En réalité, le problème apparaissait moins simple qu’on ne l’avait cru. Malgré leur puissance, les canons ne pouvaient pulvériser qu’une zone de fortifications limitée par leur portée. Derrière la position anéantie, une autre position se dressait intacte. Et rien n’empêchait le défenseur d’ajouter, au fur et à mesure de l’avance ennemie, des barrières nouvelles pour remplacer celles qui venaient de tomber. L’assaillant, qui chaque fois se trouvait dans la nécessité de rapprocher son artillerie pour recommencer le travail de destruction, laissait ainsi à son adversaire le temps d’amener ses réserves et de pousser des travaux. C’était la bataille des Danaïdes. La méthode aboutissait seulement à creuser une poche plus ou moins profonde dans la ligne ennemie, au prix de quelle dépense de munitions, de quelle usure de matériel et de quels sacrifices ! Dans ces conditions, que pouvait-on espérer ? Tout au plus, approfondir suffisamment la poche pour que l’adversaire fût obligé de se replier sur toute la ligne dans la crainte d’être coupé.
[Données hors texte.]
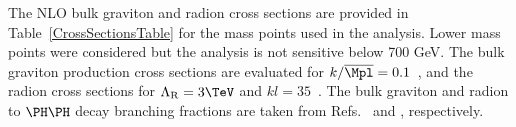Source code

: The NLO bulk graviton and radion cross sections are provided in Table~\ref{CrossSectionsTable} for the mass points used in the analysis. Lower mass points were considered but the analysis is not sensitive below 700 GeV. The bulk graviton production cross sections are evaluated for $k/\overline{\Mpl} = 0.1$~\cite{WED_BG_13TeV}, and the radion cross sections for $\Lambda_{\rm R} = 3\TeV$ and $kl = 35$~\cite{WED_radion_13TeV}. The bulk graviton and radion to $\PH\PH$ decay branching fractions are taken from Refs.~\cite{WED_BGHHDecay_13TeV} and \cite{WED_radionHHDecay_13TeV}, respectively.


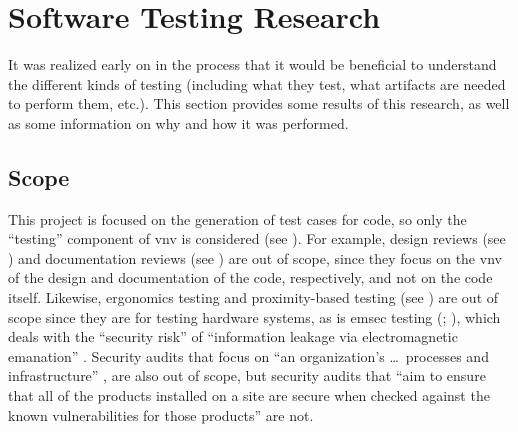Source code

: \newcommand{\procLevel}[1]{``Test level'' can also refer to the scope
of a test process; for example, ``across the whole organization'' or only
``to specific projects'' #1[p.~24]{IEEE2022}}
\newcommand{\phaseDef}{can also refer to the ``period of time in the software
      life cycle'' when testing occurs \citeyearpar[p.~470]{IEEE2017}, usually
      after the implementation phase (\citeyear[pp.~420,~509]{IEEE2017};
      \citealp[p.~56]{Perry2006}).}

\newcommand{\distinctIEEE}[1]{distinct from the notion of ``test #1'' described
      in \nameref{tab:ieeeTestTerms}.}
\newcommand{\notDefDistinctIEEE}[1]{\footnote{Not formally defined, but
            \distinctIEEE{#1}}}
\newcommand{\gerrardDistinctIEEE}[1]{\footnote{``Each type of test addresses a
            different risk area'' \citep[p.~12]{Gerrard2000a}, which is
            \distinctIEEE{#1}}}

\chapter{Software Testing Research}
\label{chap:testing}

It was realized early on in the process that it would be beneficial to
understand the different kinds of testing (including what they test, what
artifacts are needed to perform them, etc.). This section provides some results
of this research, as well as some information on why and how it was performed.

\section{Scope}
\label{chap:testing:sec:scope}

\newcommand{\accelTolTest}{astronauts \citep[p.~11]{MorgunEtAl1999}, aviators
      \citep[pp.~27,~42]{HoweAndJohnson1995}, or catalysts
      \citep[p.~1463]{LiuEtAl2023}}

This project is focused on the generation of test cases for code, so only
the ``testing'' component of \acf{vnv} is considered (see ).
For example, design reviews (see \citealp[p.~132]{IEEE2017}) and
documentation reviews (see \citealp[p.~144]{IEEE2017}) are out of scope,
since they focus on the \acs{vnv} of the design and documentation of the code,
respectively, and not on the code itself. Likewise, ergonomics testing
and proximity-based testing (see \citealpISTQB{}) are out of scope since
they are for testing hardware systems, as is \acf{emsec} testing
(\citealp{ISO2021}; \citealp[p.~95]{ZhouEtAl2012}), which deals with the
``security risk'' of ``information leakage via electromagnetic emanation''
\citep[p.~95]{ZhouEtAl2012}. Security audits that focus on ``an organization's
\dots\ processes and infrastructure'' \citepISTQB{}, are also out of scope,
but security audits that ``aim to ensure that all of the products installed on
a site are secure when checked against the known vulnerabilities for those
products'' \citep[p.~28]{Gerrard2000b} are not.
Il ne s’agissait plus, en effet, de tourner l’armée adverse par des feintes savantes, de la manœuvrer selon les lois de la stratégie et de la détruire en la prenant entre deux feux. Car, devant ces fronts sans ailes, on n’avait que la ressource de l’attaque frontale, la plus meurtrière de toutes, la moins féconde en avantages. Enfoncer la ligne sur un point bien choisi et provoquer ainsi le recul général de toutes les positions ? Encore ce but était-il du domaine de l’abstraction. Où trouver sur un aussi vaste espace, à travers les sinuosités d’un front stabilisé en fin de combat, au petit bonheur, un point tellement sensible que sa perte pût compromettre la sécurité de l’ensemble ?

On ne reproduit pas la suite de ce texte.